EXERCISE DATA START
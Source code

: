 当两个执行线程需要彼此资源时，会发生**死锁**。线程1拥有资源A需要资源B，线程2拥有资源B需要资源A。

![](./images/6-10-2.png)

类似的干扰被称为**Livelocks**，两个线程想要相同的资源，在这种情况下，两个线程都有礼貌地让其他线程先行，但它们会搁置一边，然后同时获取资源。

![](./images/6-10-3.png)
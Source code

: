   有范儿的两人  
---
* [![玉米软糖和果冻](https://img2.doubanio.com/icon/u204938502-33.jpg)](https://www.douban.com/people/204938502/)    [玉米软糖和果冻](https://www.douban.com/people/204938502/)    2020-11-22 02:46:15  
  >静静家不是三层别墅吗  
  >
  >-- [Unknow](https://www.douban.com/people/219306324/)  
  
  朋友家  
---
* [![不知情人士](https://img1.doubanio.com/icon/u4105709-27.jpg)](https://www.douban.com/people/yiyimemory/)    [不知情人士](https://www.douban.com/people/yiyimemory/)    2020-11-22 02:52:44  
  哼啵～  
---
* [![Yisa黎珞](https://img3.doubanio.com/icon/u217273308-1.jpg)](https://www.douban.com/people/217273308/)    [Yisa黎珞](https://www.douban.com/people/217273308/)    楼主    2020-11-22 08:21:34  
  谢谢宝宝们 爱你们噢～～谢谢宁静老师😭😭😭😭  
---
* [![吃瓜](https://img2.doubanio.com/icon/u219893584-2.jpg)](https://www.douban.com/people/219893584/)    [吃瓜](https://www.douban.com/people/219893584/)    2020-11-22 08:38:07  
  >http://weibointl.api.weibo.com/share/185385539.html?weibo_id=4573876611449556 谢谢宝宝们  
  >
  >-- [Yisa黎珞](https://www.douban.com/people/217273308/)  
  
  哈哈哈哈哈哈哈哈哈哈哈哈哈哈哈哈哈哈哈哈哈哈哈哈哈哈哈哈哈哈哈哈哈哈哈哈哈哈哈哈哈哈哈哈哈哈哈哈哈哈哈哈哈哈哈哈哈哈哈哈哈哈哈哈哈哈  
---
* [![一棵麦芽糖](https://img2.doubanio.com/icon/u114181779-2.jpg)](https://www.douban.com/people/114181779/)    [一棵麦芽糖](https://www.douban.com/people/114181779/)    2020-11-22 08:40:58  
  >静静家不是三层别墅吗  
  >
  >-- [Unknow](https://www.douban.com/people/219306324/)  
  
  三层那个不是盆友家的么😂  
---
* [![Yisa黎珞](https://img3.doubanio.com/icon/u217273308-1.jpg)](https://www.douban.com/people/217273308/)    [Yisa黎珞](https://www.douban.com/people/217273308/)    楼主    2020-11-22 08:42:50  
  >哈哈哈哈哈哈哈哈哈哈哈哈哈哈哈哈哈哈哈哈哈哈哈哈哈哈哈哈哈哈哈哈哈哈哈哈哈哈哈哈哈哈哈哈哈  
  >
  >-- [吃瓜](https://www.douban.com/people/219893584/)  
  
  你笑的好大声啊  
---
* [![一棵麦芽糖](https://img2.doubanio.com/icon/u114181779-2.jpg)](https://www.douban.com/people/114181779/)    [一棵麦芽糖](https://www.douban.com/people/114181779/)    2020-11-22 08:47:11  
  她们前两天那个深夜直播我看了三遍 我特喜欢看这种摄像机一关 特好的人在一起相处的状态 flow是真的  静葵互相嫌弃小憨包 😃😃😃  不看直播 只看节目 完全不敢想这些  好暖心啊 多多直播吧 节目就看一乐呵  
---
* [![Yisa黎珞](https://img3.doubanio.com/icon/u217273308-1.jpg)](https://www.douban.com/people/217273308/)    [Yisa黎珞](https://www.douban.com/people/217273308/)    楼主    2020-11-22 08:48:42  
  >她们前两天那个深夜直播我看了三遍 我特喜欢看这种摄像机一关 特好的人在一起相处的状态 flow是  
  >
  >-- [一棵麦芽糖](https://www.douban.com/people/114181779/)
EXERCISE DATA END
Which of the lines above carry the string "一棵麦芽糖"? Pick them out and copy them.

* [![一棵麦芽糖](https://img2.doubanio.com/icon/u114181779-2.jpg)](https://www.douban.com/people/114181779/)    [一棵麦芽糖](https://www.douban.com/people/114181779/)    2020-11-22 08:40:58  
* [![一棵麦芽糖](https://img2.doubanio.com/icon/u114181779-2.jpg)](https://www.douban.com/people/114181779/)    [一棵麦芽糖](https://www.douban.com/people/114181779/)    2020-11-22 08:47:11  
  >-- [一棵麦芽糖](https://www.douban.com/people/114181779/)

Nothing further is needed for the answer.